[Opening SUPPLIED INFORMATION section]

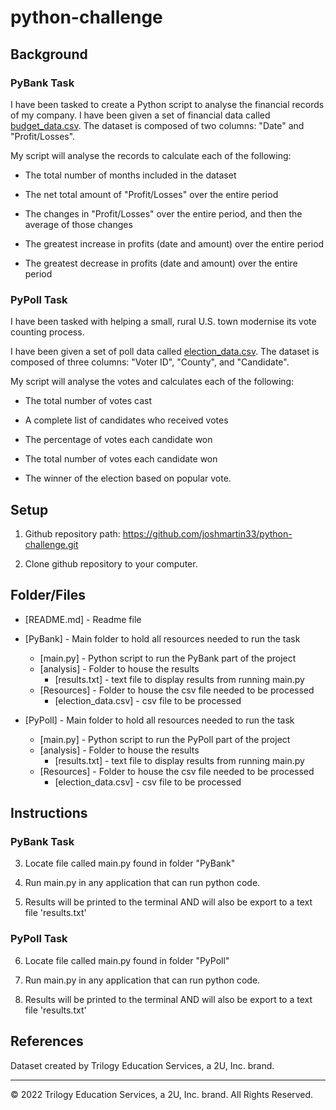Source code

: # python-challenge

## Background

### PyBank Task

I have been tasked to create a Python script to analyse the financial records of my company. I have been given a set of financial data called [budget_data.csv](PyBank/Resources/budget_data.csv). The dataset is composed of two columns: "Date" and "Profit/Losses". 

My script will analyse the records to calculate each of the following:

* The total number of months included in the dataset

* The net total amount of "Profit/Losses" over the entire period

* The changes in "Profit/Losses" over the entire period, and then the average of those changes

* The greatest increase in profits (date and amount) over the entire period

* The greatest decrease in profits (date and amount) over the entire period

### PyPoll Task

I have been tasked with helping a small, rural U.S. town modernise its vote counting process.

I have been given a set of poll data called [election_data.csv](PyPoll/Resources/election_data.csv). The dataset is composed of three columns: "Voter ID", "County", and "Candidate". 

My script will analyse the votes and calculates each of the following:

* The total number of votes cast

* A complete list of candidates who received votes

* The percentage of votes each candidate won

* The total number of votes each candidate won

* The winner of the election based on popular vote.


## Setup

1. Github repository path: https://github.com/joshmartin33/python-challenge.git

2.  Clone github repository to your computer.


## Folder/Files

* [README.md] - Readme file

* [PyBank] - Main folder to hold all resources needed to run the task
    -   [main.py] - Python script to run the PyBank part of the project
    -   [analysis] - Folder to house the results
        *   [results.txt] - text file to display results from running main.py
    -   [Resources] - Folder to house the csv file needed to be processed
        *   [election_data.csv] - csv file to be processed

* [PyPoll] - Main folder to hold all resources needed to run the task
    -   [main.py] - Python script to run the PyPoll part of the project
    -   [analysis] - Folder to house the results
        *   [results.txt] - text file to display results from running main.py
    -   [Resources] - Folder to house the csv file needed to be processed
        *   [election_data.csv] - csv file to be processed


## Instructions

### PyBank Task

3. Locate file called main.py found in folder "PyBank"

4. Run main.py in any application that can run python code.

5. Results will be printed to the terminal AND will also be export to a text file 'results.txt'


### PyPoll Task

6. Locate file called main.py found in folder "PyPoll"

7. Run main.py in any application that can run python code.

8. Results will be printed to the terminal AND will also be export to a text file 'results.txt'



## References

Dataset created by Trilogy Education Services, a 2U, Inc. brand.

- - -

© 2022 Trilogy Education Services, a 2U, Inc. brand. All Rights Reserved.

[Closing SUPPLIED INFORMATION section]

With the pictures omitted, give every line above again exactly.

- RESULT OF THIS TASK:
Source code

: # python-challenge

## Background

### PyBank Task

I have been tasked to create a Python script to analyse the financial records of my company. I have been given a set of financial data called [budget_data.csv](PyBank/Resources/budget_data.csv). The dataset is composed of two columns: "Date" and "Profit/Losses". 

My script will analyse the records to calculate each of the following:

* The total number of months included in the dataset

* The net total amount of "Profit/Losses" over the entire period

* The changes in "Profit/Losses" over the entire period, and then the average of those changes

* The greatest increase in profits (date and amount) over the entire period

* The greatest decrease in profits (date and amount) over the entire period

### PyPoll Task

I have been tasked with helping a small, rural U.S. town modernise its vote counting process.

I have been given a set of poll data called [election_data.csv](PyPoll/Resources/election_data.csv). The dataset is composed of three columns: "Voter ID", "County", and "Candidate". 

My script will analyse the votes and calculates each of the following:

* The total number of votes cast

* A complete list of candidates who received votes

* The percentage of votes each candidate won

* The total number of votes each candidate won

* The winner of the election based on popular vote.


## Setup

1. Github repository path: https://github.com/joshmartin33/python-challenge.git

2.  Clone github repository to your computer.


## Folder/Files

* [README.md] - Readme file

* [PyBank] - Main folder to hold all resources needed to run the task
    -   [main.py] - Python script to run the PyBank part of the project
    -   [analysis] - Folder to house the results
        *   [results.txt] - text file to display results from running main.py
    -   [Resources] - Folder to house the csv file needed to be processed
        *   [election_data.csv] - csv file to be processed

* [PyPoll] - Main folder to hold all resources needed to run the task
    -   [main.py] - Python script to run the PyPoll part of the project
    -   [analysis] - Folder to house the results
        *   [results.txt] - text file to display results from running main.py
    -   [Resources] - Folder to house the csv file needed to be processed
        *   [election_data.csv] - csv file to be processed


## Instructions

### PyBank Task

3. Locate file called main.py found in folder "PyBank"

4. Run main.py in any application that can run python code.

5. Results will be printed to the terminal AND will also be export to a text file 'results.txt'


### PyPoll Task

6. Locate file called main.py found in folder "PyPoll"

7. Run main.py in any application that can run python code.

8. Results will be printed to the terminal AND will also be export to a text file 'results.txt'



## References

Dataset created by Trilogy Education Services, a 2U, Inc. brand.

- - -

© 2022 Trilogy Education Services, a 2U, Inc. brand. All Rights Reserved.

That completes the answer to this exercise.